▶ **Your goal**: As the answer, give a copy of each line below that includes the word "only".

▶ **Items from a data source**:
%%

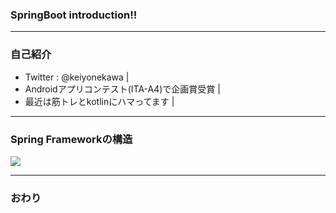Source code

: ### SpringBoot introduction!!



---
### 自己紹介

- Twitter : @keiyonekawa |
- Androidアプリコンテスト(ITA-A4)で企画賞受賞 |
- 最近は筋トレとkotlinにハマってます |


---
### Spring Frameworkの構造

<img src="https://github.com/keiyonekawa0614/springboot_introduction/blob/master/spring2.png" />





---


### おわり
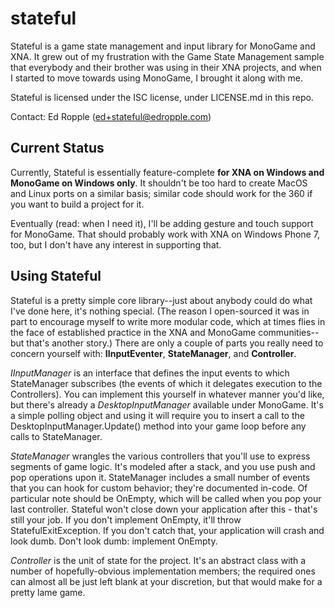 # stateful #

Stateful is a game state management and input library for MonoGame and XNA. It
grew out of my frustration with the Game State Management sample that everybody
and their brother was using in their XNA projects, and when I started to move
towards using MonoGame, I brought it along with me.

Stateful is licensed under the ISC license, under LICENSE.md in this repo.

Contact: Ed Ropple (ed+stateful@edropple.com)

## Current Status ##
Currently, Stateful is essentially feature-complete **for XNA on Windows and
MonoGame on Windows only**. It shouldn't be too hard to create MacOS and Linux
ports on a similar basis; similar code should work for the 360 if you want to
build a project for it.

Eventually (read: when I need it), I'll be adding gesture and touch support for
MonoGame. That should probably work with XNA on Windows Phone 7, too, but I
don't have any interest in supporting that.

## Using Stateful ##
Stateful is a pretty simple core library--just about anybody could do what I've
done here, it's nothing special. (The reason I open-sourced it was in part to
encourage myself to write more modular code, which at times flies in the face
of established practice in the XNA and MonoGame communities--but that's another
story.) There are only a couple of parts you really need to concern yourself
with: **IInputEventer**, **StateManager**, and **Controller**.

*IInputManager* is an interface that defines the input events to which
StateManager subscribes (the events of which it delegates execution to the
Controllers). You can implement this yourself in whatever manner you'd like,
but there's already a *DesktopInputManager* available under MonoGame. It's a
simple polling object and using it will require you to insert a call to the
DesktopInputManager.Update() method into your game loop before any calls to
StateManager.

*StateManager* wrangles the various controllers that you'll use to express
segments of game logic. It's modeled after a stack, and you use push and pop
operations upon it. StateManager includes a small number of events that you can
hook for custom behavior; they're documented in-code. Of particular note should
be OnEmpty, which will be called when you pop your last controller. Stateful
won't close down your application after this - that's still your job. If you
don't implement OnEmpty, it'll throw StatefulExitException. If you don't catch
that, your application will crash and look dumb. Don't look dumb: implement
OnEmpty.

*Controller* is the unit of state for the project. It's an abstract class with
a number of hopefully-obvious implementation members; the required ones can
almost all be just left blank at your discretion, but that would make for a
pretty lame game.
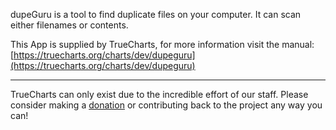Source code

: dupeGuru is a tool to find duplicate files on your computer. It can scan either filenames or contents.

This App is supplied by TrueCharts, for more information visit the manual: [https://truecharts.org/charts/dev/dupeguru](https://truecharts.org/charts/dev/dupeguru)

---

TrueCharts can only exist due to the incredible effort of our staff.
Please consider making a [donation](https://truecharts.org/sponsor) or contributing back to the project any way you can!
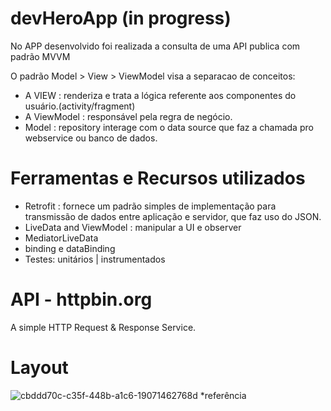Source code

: # devHeroApp (in progress)

No APP desenvolvido foi realizada a consulta de uma API publica com padrão MVVM

O padrão Model > View > ViewModel visa a separacao de conceitos:

- A VIEW : renderiza e trata a lógica referente aos componentes do usuário.(activity/fragment)
- A ViewModel : responsável pela regra de negócio.
- Model : repository interage com o data source que faz a chamada pro webservice ou banco de dados.

# Ferramentas e Recursos utilizados

- Retrofit : fornece um padrão simples de implementação para transmissão de dados entre aplicação e servidor, que faz uso do JSON.
- LiveData and ViewModel : manipular a UI e observer
- MediatorLiveData
- binding e dataBinding
- Testes: unitários | instrumentados

# API - httpbin.org
A simple HTTP Request & Response Service.

# Layout
![cbddd70c-c35f-448b-a1c6-19071462768d](https://user-images.githubusercontent.com/62109684/213960916-c53a0906-4561-4dac-bb36-1a8d7f6e0005.jpg)
*referência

%%

▶ **Exercise output**:
MonoGame on Windows only**. It shouldn't be too hard to create MacOS and Linux
story.) There are only a couple of parts you really need to concern yourself
TrueCharts can only exist due to the incredible effort of our staff.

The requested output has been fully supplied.